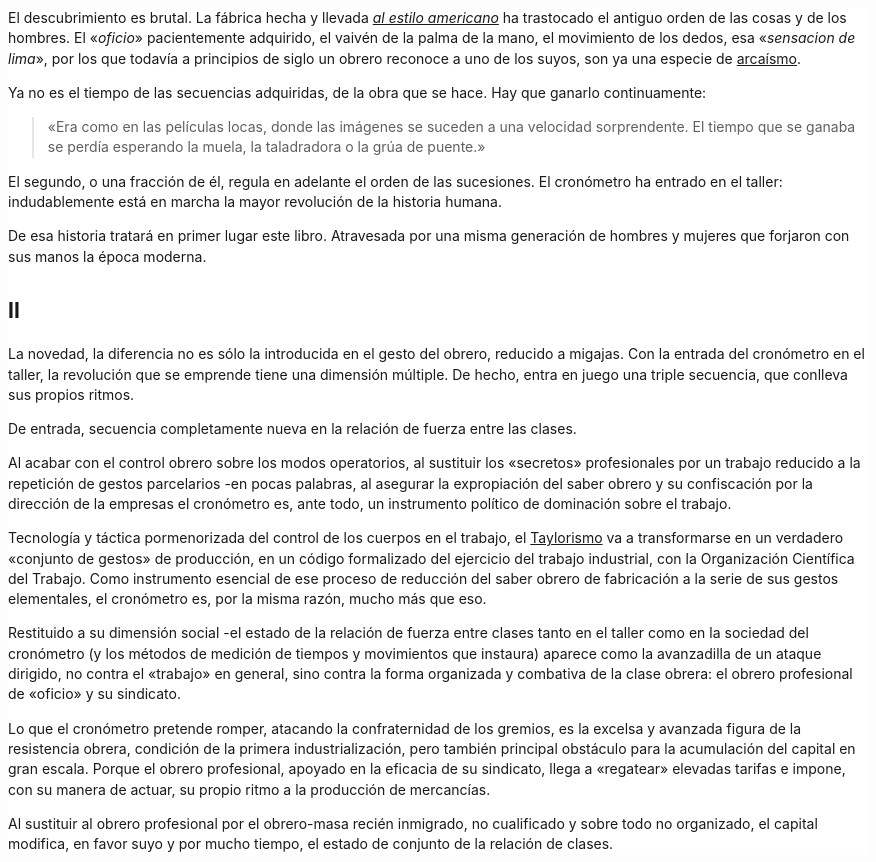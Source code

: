 El descubrimiento es brutal. La fábrica hecha y llevada *[al estilo americano](https://es.wikipedia.org/wiki/Sistema_americano_de_manufactura)* ha trastocado el antiguo orden de las cosas y de los hombres. El «*oficio*» pacientemente adquirido, el vaivén de la palma de la mano, el movimiento de los dedos, esa «*sensacion de lima*», por los que todavía a principios de siglo un obrero reconoce a uno de los suyos, son ya una especie de [arcaísmo](https://es.wikipedia.org/wiki/Arca%C3%ADsmo). 

Ya no es el tiempo de las secuencias adquiridas, de la obra que se hace. Hay que ganarlo continuamente: 

>«Era como en las películas locas, donde las imágenes se suceden a una velocidad sorprendente. El tiempo que se ganaba se perdía esperando la muela, la taladradora o la grúa de puente.» 


El segundo, o una fracción de él, regula en adelante el orden de las sucesiones. El cronómetro ha entrado en el taller: indudablemente está en marcha la mayor revolución de la historia humana.

De esa historia tratará en primer lugar este libro. Atravesada por una misma generación de hombres y mujeres que forjaron con sus manos la época moderna.



## II

La novedad, la diferencia no es sólo la introducida en el gesto del obrero, reducido a migajas. Con la entrada del cronómetro en el taller, la revolución que se emprende tiene una dimensión múltiple. De hecho, entra en juego una triple secuencia, que conlleva sus propios ritmos.

De entrada, secuencia completamente nueva en la relación de fuerza entre las clases.

Al acabar con el control obrero sobre los modos operatorios, al sustituir los «secretos» profesionales por un trabajo reducido a la repetición de gestos parcelarios -en pocas palabras, al asegurar la expropiación del saber obrero y su confiscación por la dirección de la empresas el cronómetro es, ante todo, un instrumento político de dominación sobre el trabajo. 


Tecnología y táctica pormenorizada del control de los cuerpos en el trabajo, el <a href="https://es.wikipedia.org/wiki/Taylorismo" target="_blank" rel="noopener noreferrer">Taylorismo</a> va a transformarse en un verdadero «conjunto de gestos» de producción, en un código formalizado del ejercicio del trabajo industrial, con la Organización Científica del Trabajo. Como instrumento esencial de ese proceso de reducción del saber obrero de fabricación a la serie de sus gestos elementales, el cronómetro es, por la misma razón, mucho más que eso.

Restituido a su dimensión social -el estado de la relación de fuerza entre clases tanto en el taller como en la sociedad del cronómetro (y los métodos de medición de tiempos y movimientos que instaura) aparece como la avanzadilla de un ataque dirigido, no contra el «trabajo» en general, sino contra la forma organizada y combativa de la clase obrera: el obrero profesional de «oficio» y su sindicato. 


Lo que el cronómetro pretende romper, atacando la confraternidad de los gremios, es la excelsa y avanzada figura de la resistencia obrera, condición de la primera industrialización, pero también principal obstáculo para la acumulación del capital en gran escala. Porque el obrero profesional, apoyado en la eficacia de su sindicato, llega a «regatear» elevadas tarifas e impone, con su manera de actuar, su propio ritmo a la producción de mercancías.

Al sustituir al obrero profesional por el obrero-masa recién inmigrado, no cualificado y sobre todo no organizado, el capital modifica, en favor suyo y por mucho tiempo, el estado de conjunto de la relación de clases.
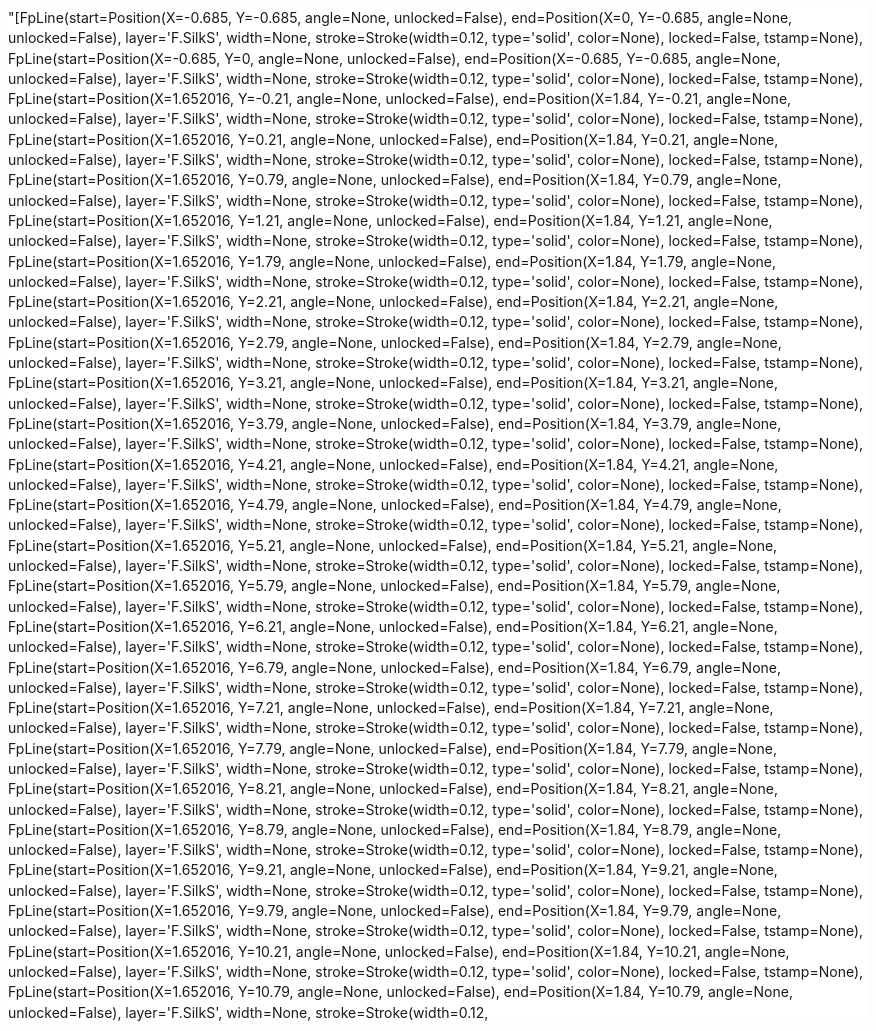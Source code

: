 "[FpLine(start=Position(X=-0.685, Y=-0.685, angle=None, unlocked=False), end=Position(X=0, Y=-0.685, angle=None, unlocked=False), layer='F.SilkS', width=None, stroke=Stroke(width=0.12, type='solid', color=None), locked=False, tstamp=None), FpLine(start=Position(X=-0.685, Y=0, angle=None, unlocked=False), end=Position(X=-0.685, Y=-0.685, angle=None, unlocked=False), layer='F.SilkS', width=None, stroke=Stroke(width=0.12, type='solid', color=None), locked=False, tstamp=None), FpLine(start=Position(X=1.652016, Y=-0.21, angle=None, unlocked=False), end=Position(X=1.84, Y=-0.21, angle=None, unlocked=False), layer='F.SilkS', width=None, stroke=Stroke(width=0.12, type='solid', color=None), locked=False, tstamp=None), FpLine(start=Position(X=1.652016, Y=0.21, angle=None, unlocked=False), end=Position(X=1.84, Y=0.21, angle=None, unlocked=False), layer='F.SilkS', width=None, stroke=Stroke(width=0.12, type='solid', color=None), locked=False, tstamp=None), FpLine(start=Position(X=1.652016, Y=0.79, angle=None, unlocked=False), end=Position(X=1.84, Y=0.79, angle=None, unlocked=False), layer='F.SilkS', width=None, stroke=Stroke(width=0.12, type='solid', color=None), locked=False, tstamp=None), FpLine(start=Position(X=1.652016, Y=1.21, angle=None, unlocked=False), end=Position(X=1.84, Y=1.21, angle=None, unlocked=False), layer='F.SilkS', width=None, stroke=Stroke(width=0.12, type='solid', color=None), locked=False, tstamp=None), FpLine(start=Position(X=1.652016, Y=1.79, angle=None, unlocked=False), end=Position(X=1.84, Y=1.79, angle=None, unlocked=False), layer='F.SilkS', width=None, stroke=Stroke(width=0.12, type='solid', color=None), locked=False, tstamp=None), FpLine(start=Position(X=1.652016, Y=2.21, angle=None, unlocked=False), end=Position(X=1.84, Y=2.21, angle=None, unlocked=False), layer='F.SilkS', width=None, stroke=Stroke(width=0.12, type='solid', color=None), locked=False, tstamp=None), FpLine(start=Position(X=1.652016, Y=2.79, angle=None, unlocked=False), end=Position(X=1.84, Y=2.79, angle=None, unlocked=False), layer='F.SilkS', width=None, stroke=Stroke(width=0.12, type='solid', color=None), locked=False, tstamp=None), FpLine(start=Position(X=1.652016, Y=3.21, angle=None, unlocked=False), end=Position(X=1.84, Y=3.21, angle=None, unlocked=False), layer='F.SilkS', width=None, stroke=Stroke(width=0.12, type='solid', color=None), locked=False, tstamp=None), FpLine(start=Position(X=1.652016, Y=3.79, angle=None, unlocked=False), end=Position(X=1.84, Y=3.79, angle=None, unlocked=False), layer='F.SilkS', width=None, stroke=Stroke(width=0.12, type='solid', color=None), locked=False, tstamp=None), FpLine(start=Position(X=1.652016, Y=4.21, angle=None, unlocked=False), end=Position(X=1.84, Y=4.21, angle=None, unlocked=False), layer='F.SilkS', width=None, stroke=Stroke(width=0.12, type='solid', color=None), locked=False, tstamp=None), FpLine(start=Position(X=1.652016, Y=4.79, angle=None, unlocked=False), end=Position(X=1.84, Y=4.79, angle=None, unlocked=False), layer='F.SilkS', width=None, stroke=Stroke(width=0.12, type='solid', color=None), locked=False, tstamp=None), FpLine(start=Position(X=1.652016, Y=5.21, angle=None, unlocked=False), end=Position(X=1.84, Y=5.21, angle=None, unlocked=False), layer='F.SilkS', width=None, stroke=Stroke(width=0.12, type='solid', color=None), locked=False, tstamp=None), FpLine(start=Position(X=1.652016, Y=5.79, angle=None, unlocked=False), end=Position(X=1.84, Y=5.79, angle=None, unlocked=False), layer='F.SilkS', width=None, stroke=Stroke(width=0.12, type='solid', color=None), locked=False, tstamp=None), FpLine(start=Position(X=1.652016, Y=6.21, angle=None, unlocked=False), end=Position(X=1.84, Y=6.21, angle=None, unlocked=False), layer='F.SilkS', width=None, stroke=Stroke(width=0.12, type='solid', color=None), locked=False, tstamp=None), FpLine(start=Position(X=1.652016, Y=6.79, angle=None, unlocked=False), end=Position(X=1.84, Y=6.79, angle=None, unlocked=False), layer='F.SilkS', width=None, stroke=Stroke(width=0.12, type='solid', color=None), locked=False, tstamp=None), FpLine(start=Position(X=1.652016, Y=7.21, angle=None, unlocked=False), end=Position(X=1.84, Y=7.21, angle=None, unlocked=False), layer='F.SilkS', width=None, stroke=Stroke(width=0.12, type='solid', color=None), locked=False, tstamp=None), FpLine(start=Position(X=1.652016, Y=7.79, angle=None, unlocked=False), end=Position(X=1.84, Y=7.79, angle=None, unlocked=False), layer='F.SilkS', width=None, stroke=Stroke(width=0.12, type='solid', color=None), locked=False, tstamp=None), FpLine(start=Position(X=1.652016, Y=8.21, angle=None, unlocked=False), end=Position(X=1.84, Y=8.21, angle=None, unlocked=False), layer='F.SilkS', width=None, stroke=Stroke(width=0.12, type='solid', color=None), locked=False, tstamp=None), FpLine(start=Position(X=1.652016, Y=8.79, angle=None, unlocked=False), end=Position(X=1.84, Y=8.79, angle=None, unlocked=False), layer='F.SilkS', width=None, stroke=Stroke(width=0.12, type='solid', color=None), locked=False, tstamp=None), FpLine(start=Position(X=1.652016, Y=9.21, angle=None, unlocked=False), end=Position(X=1.84, Y=9.21, angle=None, unlocked=False), layer='F.SilkS', width=None, stroke=Stroke(width=0.12, type='solid', color=None), locked=False, tstamp=None), FpLine(start=Position(X=1.652016, Y=9.79, angle=None, unlocked=False), end=Position(X=1.84, Y=9.79, angle=None, unlocked=False), layer='F.SilkS', width=None, stroke=Stroke(width=0.12, type='solid', color=None), locked=False, tstamp=None), FpLine(start=Position(X=1.652016, Y=10.21, angle=None, unlocked=False), end=Position(X=1.84, Y=10.21, angle=None, unlocked=False), layer='F.SilkS', width=None, stroke=Stroke(width=0.12, type='solid', color=None), locked=False, tstamp=None), FpLine(start=Position(X=1.652016, Y=10.79, angle=None, unlocked=False), end=Position(X=1.84, Y=10.79, angle=None, unlocked=False), layer='F.SilkS', width=None, stroke=Stroke(width=0.12,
────────────────────
== WHAT TO DO ==
The string "sustituir" shows up in some lines of the listing. Copy each such line.

== TASK OUTPUT ==
Al acabar con el control obrero sobre los modos operatorios, al sustituir los «secretos» profesionales por un trabajo reducido a la repetición de gestos parcelarios -en pocas palabras, al asegurar la expropiación del saber obrero y su confiscación por la dirección de la empresas el cronómetro es, ante todo, un instrumento político de dominación sobre el trabajo. 
Al sustituir al obrero profesional por el obrero-masa recién inmigrado, no cualificado y sobre todo no organizado, el capital modifica, en favor suyo y por mucho tiempo, el estado de conjunto de la relación de clases.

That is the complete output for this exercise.